Task objective :: Everything from the line with "Landau gauge. As" to the end of the entries should be copied exactly, and nothing else.

Stored data ::

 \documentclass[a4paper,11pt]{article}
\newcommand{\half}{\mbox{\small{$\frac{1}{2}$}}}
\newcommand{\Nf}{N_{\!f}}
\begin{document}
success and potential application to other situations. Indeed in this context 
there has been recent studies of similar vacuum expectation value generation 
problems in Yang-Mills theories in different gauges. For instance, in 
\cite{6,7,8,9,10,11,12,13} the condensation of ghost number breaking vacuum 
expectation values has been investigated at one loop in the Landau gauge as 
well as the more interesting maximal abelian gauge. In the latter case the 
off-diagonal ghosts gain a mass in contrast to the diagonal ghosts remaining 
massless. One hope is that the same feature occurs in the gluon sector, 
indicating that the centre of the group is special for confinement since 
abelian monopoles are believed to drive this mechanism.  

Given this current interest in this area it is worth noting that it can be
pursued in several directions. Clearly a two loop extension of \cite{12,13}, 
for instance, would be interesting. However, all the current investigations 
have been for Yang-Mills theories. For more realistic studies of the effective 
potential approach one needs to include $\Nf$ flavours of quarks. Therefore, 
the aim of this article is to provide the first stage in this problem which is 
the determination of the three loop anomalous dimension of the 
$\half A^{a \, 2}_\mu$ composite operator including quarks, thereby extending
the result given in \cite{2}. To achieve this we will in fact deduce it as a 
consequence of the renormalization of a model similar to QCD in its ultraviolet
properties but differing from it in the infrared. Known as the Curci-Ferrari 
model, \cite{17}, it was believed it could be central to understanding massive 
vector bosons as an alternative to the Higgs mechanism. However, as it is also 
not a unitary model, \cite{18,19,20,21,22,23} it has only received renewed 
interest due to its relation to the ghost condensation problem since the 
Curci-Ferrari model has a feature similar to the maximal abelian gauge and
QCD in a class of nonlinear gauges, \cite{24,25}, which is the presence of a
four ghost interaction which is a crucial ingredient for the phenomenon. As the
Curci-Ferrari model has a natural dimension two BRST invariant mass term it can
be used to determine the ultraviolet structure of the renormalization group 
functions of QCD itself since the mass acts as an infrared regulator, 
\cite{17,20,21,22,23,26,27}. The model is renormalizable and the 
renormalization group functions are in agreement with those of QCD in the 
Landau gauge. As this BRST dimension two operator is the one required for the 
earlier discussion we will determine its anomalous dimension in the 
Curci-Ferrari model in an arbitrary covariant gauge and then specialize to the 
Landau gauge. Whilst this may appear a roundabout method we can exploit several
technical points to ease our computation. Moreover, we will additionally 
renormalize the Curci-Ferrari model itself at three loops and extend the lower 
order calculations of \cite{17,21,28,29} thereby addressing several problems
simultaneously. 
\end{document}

Exercise response ::
Landau gauge. As this BRST dimension two operator is the one required for the 
earlier discussion we will determine its anomalous dimension in the 
Curci-Ferrari model in an arbitrary covariant gauge and then specialize to the 
Landau gauge. Whilst this may appear a roundabout method we can exploit several
technical points to ease our computation. Moreover, we will additionally 
renormalize the Curci-Ferrari model itself at three loops and extend the lower 
order calculations of \cite{17,21,28,29} thereby addressing several problems
simultaneously. 
\end{document}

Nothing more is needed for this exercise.